Webster’s journey is due to end on Friday morning at Hooper’s department store on Castle Street, where Jonathan Dodgson Carr’s journey began. His first Carlisle bakery was on the site and Hooper’s will be giving away 150 bread rolls to mark Webster’s return.
Carr may well have approved – he campaigned against the corn laws which kept the price of bread high – and Webster too has an eye on the common good.
His contribution to last year’s Carlisle Arts Festival was a yellow box on Castle Street marked by the words “Demonstrate Here”.
This was inspired by peace protestor Brian Haw, whose seven-year vigil outside Parliament has been restricted by police.
Says Webster: “It was ruled that he could only protest within an area of three metres. By doing that they’ve just defined what our freedom of speech looks like.”
The theme of freedom is also apparent in Webster’s forthcoming exhibition which begins at the Bank Gallery, Court Square, next month. I Fought the Law (but they changed the legislation) And the Law Won brings the style of graphic novels to images of detainees at Guantanamo Bay.
“I started to think how close this society is to a position where they can start locking people up and taking away their liberties on very sketchy grounds. The more you allow governments to make decisions the more you give your freedom away.”
Webster’s current Cumbrian trek is the prelude to a 500-mile epic in July, when he and his wife Ruth will follow in the footsteps of pilgrims to the Vatican via Camino de Santiago de Compostela in Spain.
“A lot of my work is about spirituality, a sense of having another facet of our personality.
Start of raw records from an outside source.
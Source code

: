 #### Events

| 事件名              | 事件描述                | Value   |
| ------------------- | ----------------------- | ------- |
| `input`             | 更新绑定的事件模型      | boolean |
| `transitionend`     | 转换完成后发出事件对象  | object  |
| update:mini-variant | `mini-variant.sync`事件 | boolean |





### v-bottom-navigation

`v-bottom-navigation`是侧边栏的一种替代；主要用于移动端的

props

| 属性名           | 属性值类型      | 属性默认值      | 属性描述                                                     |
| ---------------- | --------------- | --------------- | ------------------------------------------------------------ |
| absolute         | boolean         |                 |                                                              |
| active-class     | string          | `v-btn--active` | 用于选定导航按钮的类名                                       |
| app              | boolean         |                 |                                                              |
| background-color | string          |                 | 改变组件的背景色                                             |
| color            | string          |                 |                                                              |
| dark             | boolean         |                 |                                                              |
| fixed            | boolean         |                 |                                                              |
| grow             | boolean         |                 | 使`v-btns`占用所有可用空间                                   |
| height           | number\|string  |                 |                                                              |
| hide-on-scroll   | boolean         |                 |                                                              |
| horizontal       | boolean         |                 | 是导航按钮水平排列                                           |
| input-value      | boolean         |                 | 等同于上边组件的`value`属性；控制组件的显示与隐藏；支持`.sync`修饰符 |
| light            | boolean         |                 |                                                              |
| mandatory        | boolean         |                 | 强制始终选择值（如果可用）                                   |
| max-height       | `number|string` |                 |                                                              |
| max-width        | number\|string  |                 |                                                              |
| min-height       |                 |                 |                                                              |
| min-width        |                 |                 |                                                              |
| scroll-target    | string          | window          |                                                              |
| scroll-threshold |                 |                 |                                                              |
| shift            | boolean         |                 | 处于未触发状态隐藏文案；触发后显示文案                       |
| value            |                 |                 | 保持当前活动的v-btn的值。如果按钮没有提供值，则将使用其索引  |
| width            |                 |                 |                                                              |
It might be intuition or a connection with a greater force. It means different things for different people.”
Webster will be making a piece of art in each supermarket he passes, each with the theme of a religious painting. Twelve tins of soup, for example, will represent The Last Supper.
Originally from Yorkshire, Webster began working as a full-time artist seven years ago and came to Cumbria soon afterwards to study an MA at Cumbria Institute of the Arts.
He has been involved in Fred, Cumbria’s annual festival of site-specific art, and laments the lack of council funding. But why should taxpayers help foot the bill?
“As a society we need to spend money on culture. Culture is a calming influence on society. If you take that away we’re nothing more than yobs and vandals. It might not be enjoyed by everybody all the time, but nothing is.
“There are definitely better places than Cumbria for implementing art. But all the artists I know here have made the decision to stay and try and improve things.”